The Somalia-born 30-year-old then stabbed three men, including the popular Italian restaurateur Sisto Malaspina, 74, who died at the scene. The two other victims were released from Royal Melbourne Hospital last week. Ali was shot by police, later dying in hospital.
A Tasmanian businessman who was stabbed in the head yesterday said he was lucky to escape alive. Speaking for the first time since the attack, Rod Patterson said he was stabbed after racing over to Ali’s burning ute to see if anyone needed help.
“I was very lucky in so many different phases of this experience. Firstly, that he didn’t come a second time, someone else drew his attention,” Mr Patterson told ABC News.
He was just 10 metres away when Ali went to the footpath and fatally stabbed Mr Malaspina moments later. A state funeral was held on Tuesday for the Melbourne restaurateur, who ran the much-loved Pellegrini’s Espresso Bar for more than 40 years.
“It wasn’t my day to die, and that’s what I’m holding onto,” Mr Patterson said after returning to his home in Launceston. A 24-year-old security guard, who wishes only to be known as Shadi, was also injured in the attack.
Speaking to reporters today, the Joint Counter Terrorism Team said the three men had “become energised” after Ali’s attack.
Police had no proof Ali was planning an attack beforehand.

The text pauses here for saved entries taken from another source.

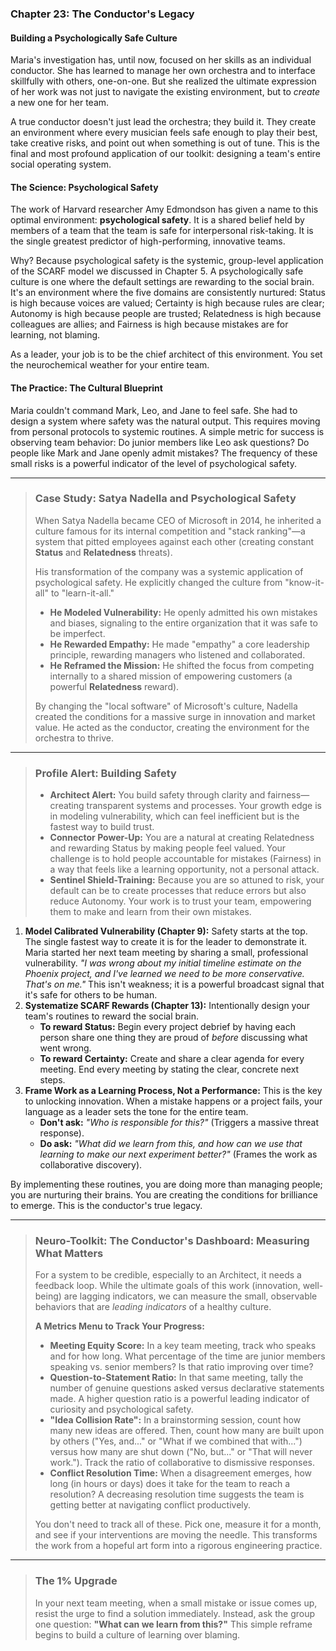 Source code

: ### **Chapter 23: The Conductor's Legacy**
#### Building a Psychologically Safe Culture

Maria's investigation has, until now, focused on her skills as an individual conductor. She has learned to manage her own orchestra and to interface skillfully with others, one-on-one. But she realized the ultimate expression of her work was not just to navigate the existing environment, but to *create* a new one for her team.

A true conductor doesn't just lead the orchestra; they build it. They create an environment where every musician feels safe enough to play their best, take creative risks, and point out when something is out of tune. This is the final and most profound application of our toolkit: designing a team's entire social operating system.

#### **The Science: Psychological Safety**

The work of Harvard researcher Amy Edmondson has given a name to this optimal environment: **psychological safety**. It is a shared belief held by members of a team that the team is safe for interpersonal risk-taking. It is the single greatest predictor of high-performing, innovative teams.

Why? Because psychological safety is the systemic, group-level application of the SCARF model we discussed in Chapter 5. A psychologically safe culture is one where the default settings are rewarding to the social brain. It's an environment where the five domains are consistently nurtured: Status is high because voices are valued; Certainty is high because rules are clear; Autonomy is high because people are trusted; Relatedness is high because colleagues are allies; and Fairness is high because mistakes are for learning, not blaming.

As a leader, your job is to be the chief architect of this environment. You set the neurochemical weather for your entire team.

#### **The Practice: The Cultural Blueprint**

Maria couldn't command Mark, Leo, and Jane to feel safe. She had to design a system where safety was the natural output. This requires moving from personal protocols to systemic routines. A simple metric for success is observing team behavior: Do junior members like Leo ask questions? Do people like Mark and Jane openly admit mistakes? The frequency of these small risks is a powerful indicator of the level of psychological safety.

---
> ### **Case Study: Satya Nadella and Psychological Safety**
>
> When Satya Nadella became CEO of Microsoft in 2014, he inherited a culture famous for its internal competition and "stack ranking"—a system that pitted employees against each other (creating constant **Status** and **Relatedness** threats).
>
> His transformation of the company was a systemic application of psychological safety. He explicitly changed the culture from "know-it-all" to "learn-it-all."
>
> *   **He Modeled Vulnerability:** He openly admitted his own mistakes and biases, signaling to the entire organization that it was safe to be imperfect.
> *   **He Rewarded Empathy:** He made "empathy" a core leadership principle, rewarding managers who listened and collaborated.
> *   **He Reframed the Mission:** He shifted the focus from competing internally to a shared mission of empowering customers (a powerful **Relatedness** reward).
>
> By changing the "local software" of Microsoft's culture, Nadella created the conditions for a massive surge in innovation and market value. He acted as the conductor, creating the environment for the orchestra to thrive.
---

> ### **Profile Alert: Building Safety**
>
> *   **Architect Alert:** You build safety through clarity and fairness—creating transparent systems and processes. Your growth edge is in modeling vulnerability, which can feel inefficient but is the fastest way to build trust.
> *   **Connector Power-Up:** You are a natural at creating Relatedness and rewarding Status by making people feel valued. Your challenge is to hold people accountable for mistakes (Fairness) in a way that feels like a learning opportunity, not a personal attack.
> *   **Sentinel Shield-Training:** Because you are so attuned to risk, your default can be to create processes that reduce errors but also reduce Autonomy. Your work is to trust your team, empowering them to make and learn from their own mistakes.

1.  **Model Calibrated Vulnerability (Chapter 9):** Safety starts at the top. The single fastest way to create it is for the leader to demonstrate it. Maria started her next team meeting by sharing a small, professional vulnerability. *"I was wrong about my initial timeline estimate on the Phoenix project, and I've learned we need to be more conservative. That's on me."* This isn't weakness; it is a powerful broadcast signal that it's safe for others to be human.
2.  **Systematize SCARF Rewards (Chapter 13):** Intentionally design your team's routines to reward the social brain.
    *   **To reward Status:** Begin every project debrief by having each person share one thing they are proud of *before* discussing what went wrong.
    *   **To reward Certainty:** Create and share a clear agenda for every meeting. End every meeting by stating the clear, concrete next steps.
3.  **Frame Work as a Learning Process, Not a Performance:** This is the key to unlocking innovation. When a mistake happens or a project fails, your language as a leader sets the tone for the entire team.
    *   **Don't ask:** *"Who is responsible for this?"* (Triggers a massive threat response).
    *   **Do ask:** *"What did we learn from this, and how can we use that learning to make our next experiment better?"* (Frames the work as collaborative discovery).

By implementing these routines, you are doing more than managing people; you are nurturing their brains. You are creating the conditions for brilliance to emerge. This is the conductor's true legacy.

---
> ### **Neuro-Toolkit: The Conductor's Dashboard: Measuring What Matters**
>
> For a system to be credible, especially to an Architect, it needs a feedback loop. While the ultimate goals of this work (innovation, well-being) are lagging indicators, we can measure the small, observable behaviors that are *leading indicators* of a healthy culture.
>
> **A Metrics Menu to Track Your Progress:**
> *   **Meeting Equity Score:** In a key team meeting, track who speaks and for how long. What percentage of the time are junior members speaking vs. senior members? Is that ratio improving over time?
> *   **Question-to-Statement Ratio:** In that same meeting, tally the number of genuine questions asked versus declarative statements made. A higher question ratio is a powerful leading indicator of curiosity and psychological safety.
> *   **"Idea Collision Rate":** In a brainstorming session, count how many new ideas are offered. Then, count how many are built upon by others ("Yes, and..." or "What if we combined that with...") versus how many are shut down ("No, but..." or "That will never work."). Track the ratio of collaborative to dismissive responses.
> *   **Conflict Resolution Time:** When a disagreement emerges, how long (in hours or days) does it take for the team to reach a resolution? A decreasing resolution time suggests the team is getting better at navigating conflict productively.
>
> You don't need to track all of these. Pick one, measure it for a month, and see if your interventions are moving the needle. This transforms the work from a hopeful art form into a rigorous engineering practice.
---
> ### **The 1% Upgrade**
>
> In your next team meeting, when a small mistake or issue comes up, resist the urge to find a solution immediately. Instead, ask the group one question: **"What can we learn from this?"** This simple reframe begins to build a culture of learning over blaming.
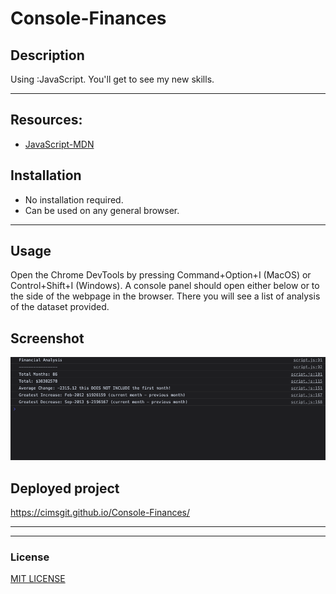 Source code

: # Console-Finances

## Description 

Using :JavaScript.  You'll get to see my new skills. 
<hr>


## Resources:

* [JavaScript-MDN](https://developer.mozilla.org/en-US/docs/Web/JavaScript)

## Installation
+ No installation required.
+ Can be used on any general browser. 
<hr>

## Usage 
Open the Chrome DevTools by pressing Command+Option+I (MacOS) or Control+Shift+I (Windows). A console panel should open either below or to the side of the webpage in the browser. There you will see a list of analysis of the dataset provided.

## Screenshot 

![Screenshot](./Images/Screenshot%202023-01-04%20at%2000.36.39.png) 

## Deployed project

https://cimsgit.github.io/Console-Finances/ 
 <hr>
<hr>

### License

[MIT LICENSE](./LICENSE)
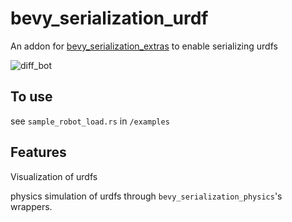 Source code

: # bevy_serialization_urdf

An addon for [bevy_serialization_extras](https://github.com/rydb/bevy_serialization_extras) to enable serializing urdfs

![diff_bot](diff_bot.png)

## To use

see `sample_robot_load.rs` in `/examples`

## Features

Visualization of urdfs

physics simulation of urdfs through `bevy_serialization_physics`'s wrappers.
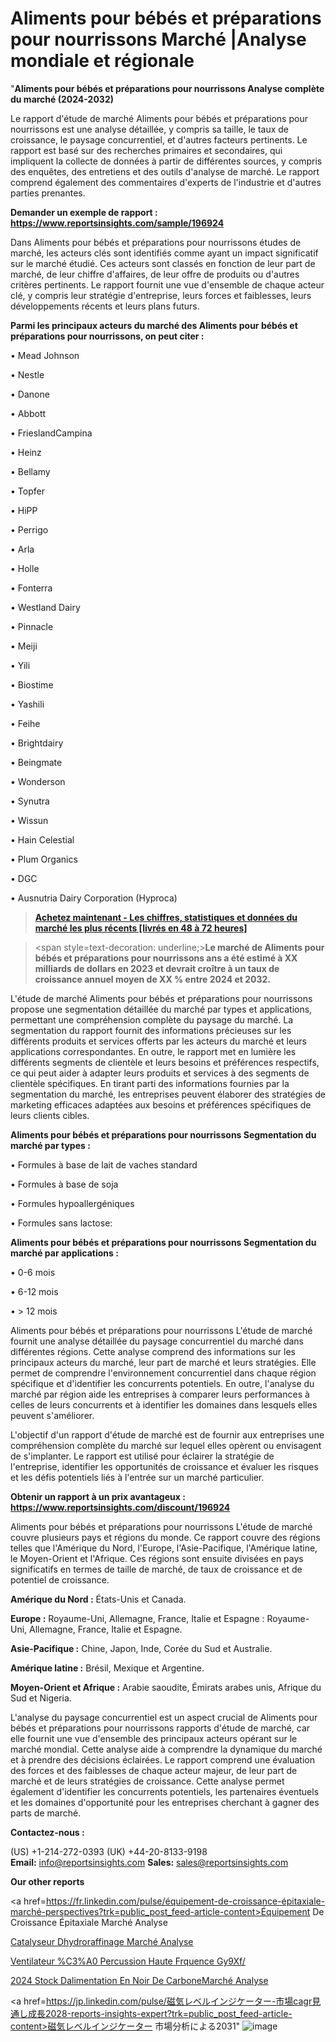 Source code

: # Aliments pour bébés et préparations pour nourrissons Marché |Analyse mondiale et régionale

"<strong>Aliments pour bébés et préparations pour nourrissons Analyse complète du marché (2024-2032)</strong>

Le rapport d'étude de marché Aliments pour bébés et préparations pour nourrissons est une analyse détaillée, y compris sa taille, le taux de croissance, le paysage concurrentiel, et d'autres facteurs pertinents. Le rapport est basé sur des recherches primaires et secondaires, qui impliquent la collecte de données à partir de différentes sources, y compris des enquêtes, des entretiens et des outils d'analyse de marché. Le rapport comprend également des commentaires d'experts de l'industrie et d'autres parties prenantes.

<strong>Demander un exemple de rapport : </strong><strong><a href=https://www.reportsinsights.com/sample/196924>https://www.reportsinsights.com/sample/196924</a></strong>

Dans Aliments pour bébés et préparations pour nourrissons études de marché, les acteurs clés sont identifiés comme ayant un impact significatif sur le marché étudié. Ces acteurs sont classés en fonction de leur part de marché, de leur chiffre d'affaires, de leur offre de produits ou d'autres critères pertinents. Le rapport fournit une vue d'ensemble de chaque acteur clé, y compris leur stratégie d'entreprise, leurs forces et faiblesses, leurs développements récents et leurs plans futurs.

<strong>Parmi les principaux acteurs du marché des Aliments pour bébés et préparations pour nourrissons, on peut citer :</strong>

• Mead Johnson

• Nestle

• Danone

• Abbott

• FrieslandCampina

• Heinz

• Bellamy

• Topfer

• HiPP

• Perrigo

• Arla

• Holle

• Fonterra

• Westland Dairy

• Pinnacle

• Meiji

• Yili

• Biostime

• Yashili

• Feihe

• Brightdairy

• Beingmate

• Wonderson

• Synutra

• Wissun

• Hain Celestial

• Plum Organics

• DGC

• Ausnutria Dairy Corporation (Hyproca)

<blockquote><a href=https://reportsinsights.com/buynow/196924><span style=text-decoration: underline;><strong>Achetez maintenant - Les chiffres, statistiques et données du marché les plus récents [livrés en 48 à 72 heures]</strong></span></a></blockquote>
<blockquote>
<div class=group w-full text-gray-800 dark:text-gray-100 border-b border-black/10 dark:border-gray-900/50 bg-gray-50 dark:bg-[#444654]>
<div class=flex p-4 gap-4 text-base md:gap-6 md:max-w-2xl lg:max-w-xl xl:max-w-3xl md:py-6 lg:px-0 m-auto>
<div class=relative flex flex-col w-[calc(100%-50px)] gap-1 md:gap-3 lg:w-[calc(100%-115px)]>
<div class=flex flex-grow flex-col gap-3>
<div class=min-h-[20px] flex flex-col items-start gap-4 whitespace-pre-wrap break-words>
<div class=result-streaming markdown prose w-full break-words dark:prose-invert light>

<span style=text-decoration: underline;><strong>Le marché de Aliments pour bébés et préparations pour nourrissons ans a été estimé à XX milliards de dollars en 2023 et devrait croître à un taux de croissance annuel moyen de XX % entre 2024 et 2032.</strong></span>

</div>
</div>
</div>
</div>
</div>
</div></blockquote>
L'étude de marché Aliments pour bébés et préparations pour nourrissons propose une segmentation détaillée du marché par types et applications, permettant une compréhension complète du paysage du marché. La segmentation du rapport fournit des informations précieuses sur les différents produits et services offerts par les acteurs du marché et leurs applications correspondantes. En outre, le rapport met en lumière les différents segments de clientèle et leurs besoins et préférences respectifs, ce qui peut aider à adapter leurs produits et services à des segments de clientèle spécifiques. En tirant parti des informations fournies par la segmentation du marché, les entreprises peuvent élaborer des stratégies de marketing efficaces adaptées aux besoins et préférences spécifiques de leurs clients cibles.

<strong>Aliments pour bébés et préparations pour nourrissons Segmentation du marché par types :</strong>

• Formules à base de lait de vaches standard

• Formules à base de soja

• Formules hypoallergéniques

• Formules sans lactose:

<strong>Aliments pour bébés et préparations pour nourrissons Segmentation du marché par applications :</strong>

• 0-6 mois

• 6-12 mois

• > 12 mois

Aliments pour bébés et préparations pour nourrissons L'étude de marché fournit une analyse détaillée du paysage concurrentiel du marché dans différentes régions. Cette analyse comprend des informations sur les principaux acteurs du marché, leur part de marché et leurs stratégies. Elle permet de comprendre l'environnement concurrentiel dans chaque région spécifique et d'identifier les concurrents potentiels. En outre, l'analyse du marché par région aide les entreprises à comparer leurs performances à celles de leurs concurrents et à identifier les domaines dans lesquels elles peuvent s'améliorer.

L'objectif d'un rapport d'étude de marché est de fournir aux entreprises une compréhension complète du marché sur lequel elles opèrent ou envisagent de s'implanter. Le rapport est utilisé pour éclairer la stratégie de l'entreprise, identifier les opportunités de croissance et évaluer les risques et les défis potentiels liés à l'entrée sur un marché particulier.

<strong>Obtenir un rapport à un prix avantageux : <a href=https://www.reportsinsights.com/discount/196924>https://www.reportsinsights.com/discount/196924</a></strong>

Aliments pour bébés et préparations pour nourrissons L'étude de marché couvre plusieurs pays et régions du monde. Ce rapport couvre des régions telles que l'Amérique du Nord, l'Europe, l'Asie-Pacifique, l'Amérique latine, le Moyen-Orient et l'Afrique. Ces régions sont ensuite divisées en pays significatifs en termes de taille de marché, de taux de croissance et de potentiel de croissance.

<strong>Amérique du Nord :</strong> États-Unis et Canada.

<strong>Europe :</strong> Royaume-Uni, Allemagne, France, Italie et Espagne : Royaume-Uni, Allemagne, France, Italie et Espagne.

<strong>Asie-Pacifique :</strong> Chine, Japon, Inde, Corée du Sud et Australie.

<strong>Amérique latine :</strong> Brésil, Mexique et Argentine.

<strong>Moyen-Orient et Afrique :</strong> Arabie saoudite, Émirats arabes unis, Afrique du Sud et Nigeria.

L'analyse du paysage concurrentiel est un aspect crucial de Aliments pour bébés et préparations pour nourrissons rapports d'étude de marché, car elle fournit une vue d'ensemble des principaux acteurs opérant sur le marché mondial. Cette analyse aide à comprendre la dynamique du marché et à prendre des décisions éclairées. Le rapport comprend une évaluation des forces et des faiblesses de chaque acteur majeur, de leur part de marché et de leurs stratégies de croissance. Cette analyse permet également d'identifier les concurrents potentiels, les partenaires éventuels et les domaines d'opportunité pour les entreprises cherchant à gagner des parts de marché.

<strong>Contactez-nous :</strong>

(US) +1-214-272-0393
(UK) +44-20-8133-9198
<strong>Email:</strong> <a>info@reportsinsights.com</a>
<strong>Sales:</strong> <a>sales@reportsinsights.com</a>

<strong>Our other reports</strong>

<a href=https://fr.linkedin.com/pulse/équipement-de-croissance-épitaxiale-marché-perspectives?trk=public_post_feed-article-content>Équipement De Croissance Épitaxiale Marché Analyse</a>

<a href=https://www.linkedin.com/pulse/catalyseur-dhydroraffinage-march%C3%A9-rapport-sc%C3%A9nario-s7fqf/>Catalyseur Dhydroraffinage Marché Analyse</a>

<a href=https://www.linkedin.com/pulse/ventilateur-%C3%A0-percussion-haute-fr%C3%A9quence-gy9xf/>Ventilateur %C3%A0 Percussion Haute Frquence Gy9Xf/</a>

<a href=https://www.linkedin.com/pulse/2024-stock-dalimentation-en-noir-de-carbonemarch%C3%A9-rzdxf/>2024 Stock Dalimentation En Noir De CarboneMarché Analyse</a>

<a href=https://jp.linkedin.com/pulse/磁気レベルインジケーター-市場cagr見通し成長2028-reports-insights-expert?trk=public_post_feed-article-content>磁気レベルインジケーター 市場分析による2031</a>"
![image](https://github.com/daminid12/RImarketTech/assets/158430485/21a4a4e6-c3e0-4b20-9a5d-c4aae81854d7)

Mr Dutton pleaded with Australians last week to help close the “black spot” in the country’s ability to detect terror threats in the wake of the Bourke St attack.
“There is a real black spot for us, and that is a vulnerability,” Mr Dutton said, citing comments from ASIO security director-general Duncan Lewis, who said potential terrorists were using encrypted apps so their messages couldn’t be discovered.
“It is even more difficult today than it was five or 10 years ago to try to deal with some of these cases,” added Mr Dutton.
“The police can’t contemplate every circumstance.
“Where you have someone who is buying chemicals, importing or purchasing online different items that might be precursors to make up an explosive device, you would expect there to be intelligence around that activity.
“Where you have someone who picks up a kitchen knife and grabs a couple of gas bottles and drives into the CBD, these are very difficult circumstances to stop.”